Por Javier Correa Correa
Los 28
tratan de justificarse y de justificar a sus abuelos, padres, madres, tíos,
hermanos. Y se contradicen entre sí. De esa forma, en lo que podría ser
considerada una suerte de intriga televisiva, se va tejiendo la trama de lo que
fue la historia de la primera mitad del siglo xx
en Colombia, que es lo que nos tiene como nos tiene.
Porque
esos familiares, la mayoría de los cuales reposan en cementerios detrás –o debajo–
de lápidas pomposas mientras bustos y estatuas suyos son exhibidos en parques y
patios de colegios, fueron en su momento presidentes, primeras damas,
ministros, intrigantes, osados, cobardes, soñadores, frenteros, solapados,
corruptos o leguleyos al mejor estilo santanderista. Y reforzaron un statu quo que les permitiera disponer y
preservar esos privilegios de los que ahora gozan sus descendientes.
Privilegios
que excluyen, por cierto, al más del noventa por ciento de la población
colombiana.
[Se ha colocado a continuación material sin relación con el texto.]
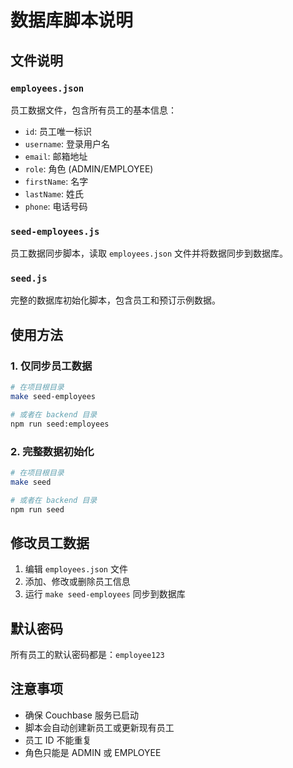 # 数据库脚本说明

## 文件说明

### `employees.json`

员工数据文件，包含所有员工的基本信息：

- `id`: 员工唯一标识
- `username`: 登录用户名
- `email`: 邮箱地址
- `role`: 角色 (ADMIN/EMPLOYEE)
- `firstName`: 名字
- `lastName`: 姓氏
- `phone`: 电话号码

### `seed-employees.js`

员工数据同步脚本，读取 `employees.json` 文件并将数据同步到数据库。

### `seed.js`

完整的数据库初始化脚本，包含员工和预订示例数据。

## 使用方法

### 1. 仅同步员工数据

```bash
# 在项目根目录
make seed-employees

# 或者在 backend 目录
npm run seed:employees
```

### 2. 完整数据初始化

```bash
# 在项目根目录
make seed

# 或者在 backend 目录
npm run seed
```

## 修改员工数据

1. 编辑 `employees.json` 文件
2. 添加、修改或删除员工信息
3. 运行 `make seed-employees` 同步到数据库

## 默认密码

所有员工的默认密码都是：`employee123`

## 注意事项

- 确保 Couchbase 服务已启动
- 脚本会自动创建新员工或更新现有员工
- 员工 ID 不能重复
- 角色只能是 ADMIN 或 EMPLOYEE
A veces, permiten que uno u otro se cuele, como aliado coyuntural o
como ficha que puede ser removida cuando deje de ser útil. A veces, también, se
traicionan entre ellos. Aún lo hacen los herederos del poder.
“Ahí
están pintados”, podría ser el título del libro de Otty Patiño, un tipo que con
un caminadito lento y voz pausada los entrevistó uno a uno para rearmar ese
sencillo rompecabezas de la “Historia (privada) de la violencia”, verdadero
nombre del recuento de 336 páginas que acaba de publicar Editorial Debate.
Los herederos
aprendieron de primera mano y aplican con precisión las fórmulas que no fueron
siquiera inventadas por sus ancestros, sino que ellos las copiaron de algunos
conocidos de la historia mundial –decir universal sería pretencioso–, a los que
convirtieron en héroes y después en modelos, pese a que algunos hubieran muerto
en la guillotina, linchados o suicidados y cremados. El que sepa a quiénes me
refiero, bien. El que no, que lea el libro de Otty Patiño, pues encontrará
luces de por qué somos como somos. O, peor aún, por qué seguimos dejando que
nos manipulen políticamente con odios que no nos pertenecen, pero por los que
nos hemos hecho matar. O incluso hasta hemos matado, sin siquiera apretar
gatillos sino tecleando cuartillas o –como se dice hoy– digitando notas
preñadas de rencor.
Aquí
siguen simulando ser mesías los hijos no de un humilde carpintero en Galilea
sino los hijos de los Poncio Pilatos que se lavan las manos de lo que sus
familiares hicieron y se presentan, hoy, como quienes rescatan sus legados –positivos,
obviamente y según ellos– y heredan el poder que no sería definido como de la
oligarquía contra el proletariado, pues son términos dizque caducos, sino como
clanes que se encubren y protegen para perpetuarse y perpetuar sus privilegios.
Esta
pretendía ser una reseña de un libro y terminó siendo, tal vez, una diatriba
más en la larga historia de las violencias en Colombia.